1. Dem gegenüber dem mj Nikolaus erhobenen außerordentlichen Revisionsrekurs wird teilweise Folge gegeben.

Die Beschlüsse der Vorinstanzen, die für den Zeitraum vom 1. 2. 1996 bis zum 31. 12. 1996 bestätigt werden, werden für die Zeit ab 1. 1. 1997 aufgehoben. Insoweit wird die Pflegschaftssache an das Erstgericht zur neuerlichen Entscheidung nach Verfahrensergänzung zurückverwiesen.
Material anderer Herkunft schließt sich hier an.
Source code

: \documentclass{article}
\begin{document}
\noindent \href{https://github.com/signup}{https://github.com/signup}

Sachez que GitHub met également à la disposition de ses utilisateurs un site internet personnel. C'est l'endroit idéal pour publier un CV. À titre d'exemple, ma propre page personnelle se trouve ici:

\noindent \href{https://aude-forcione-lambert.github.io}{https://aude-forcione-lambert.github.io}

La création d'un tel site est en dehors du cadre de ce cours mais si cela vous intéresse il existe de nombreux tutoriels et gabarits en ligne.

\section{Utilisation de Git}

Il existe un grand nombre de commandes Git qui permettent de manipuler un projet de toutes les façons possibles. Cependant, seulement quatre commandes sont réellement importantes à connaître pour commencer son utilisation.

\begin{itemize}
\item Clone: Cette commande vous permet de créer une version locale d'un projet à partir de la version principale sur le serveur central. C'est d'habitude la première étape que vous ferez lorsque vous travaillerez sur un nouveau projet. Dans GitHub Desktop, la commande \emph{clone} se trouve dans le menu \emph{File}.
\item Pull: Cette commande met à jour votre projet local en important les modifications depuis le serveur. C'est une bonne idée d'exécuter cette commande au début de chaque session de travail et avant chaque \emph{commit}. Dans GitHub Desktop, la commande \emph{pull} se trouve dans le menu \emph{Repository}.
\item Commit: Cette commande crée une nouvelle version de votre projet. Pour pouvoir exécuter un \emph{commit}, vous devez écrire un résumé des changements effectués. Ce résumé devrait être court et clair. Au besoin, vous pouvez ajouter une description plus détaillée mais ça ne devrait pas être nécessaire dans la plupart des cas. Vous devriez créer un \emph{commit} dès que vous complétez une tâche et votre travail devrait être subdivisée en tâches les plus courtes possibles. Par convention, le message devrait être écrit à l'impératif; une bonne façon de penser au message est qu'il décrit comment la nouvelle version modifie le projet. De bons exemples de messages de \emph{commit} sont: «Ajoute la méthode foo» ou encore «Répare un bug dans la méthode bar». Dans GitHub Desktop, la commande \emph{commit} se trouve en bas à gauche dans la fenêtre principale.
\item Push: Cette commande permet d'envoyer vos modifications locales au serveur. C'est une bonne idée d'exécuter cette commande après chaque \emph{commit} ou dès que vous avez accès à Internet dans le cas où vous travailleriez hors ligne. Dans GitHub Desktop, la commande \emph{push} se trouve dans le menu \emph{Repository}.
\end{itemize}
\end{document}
2. Im Hinblick auf den gegen die Entscheidung über die Unterhaltsanträge der mj Thomas und Eva erhobenen Revisionsrekurs wird der Akt dem Erstgericht zurückgestellt.

Text

Begründung

Auf Grund des am 19. 3. 1996 bei Gericht eingelangten Antrags der drei minderjährigen Antragsteller verpflichtete das Erstgericht deren ehelichen Vater mit Beschluss vom 19. 5. 2000, ab 1. 2. 1996 monatlich Unterhaltsbeträge von S 7.500 für Nikolaus und je S 6.440 für Thomas und Eva zu bezahlen. Außerdem sprach es aus, dass die bis zur Rechtskraft des Beschlusses fällig gewordenen Beträge abzüglich des bereits geleisteten Geld- und Naturalunterhaltes in jeweils für jedes Kind festgestelten Höhe binnen 14 Tagen, die weiters fällig werdenden Unterhaltsbeträge jeweils am Ersten eines jeden Monats im Voraus zu entrichten seien. Ein Mehrbegehren des mj Nikolaus von monatlich S 550 wies das Erstgericht ab.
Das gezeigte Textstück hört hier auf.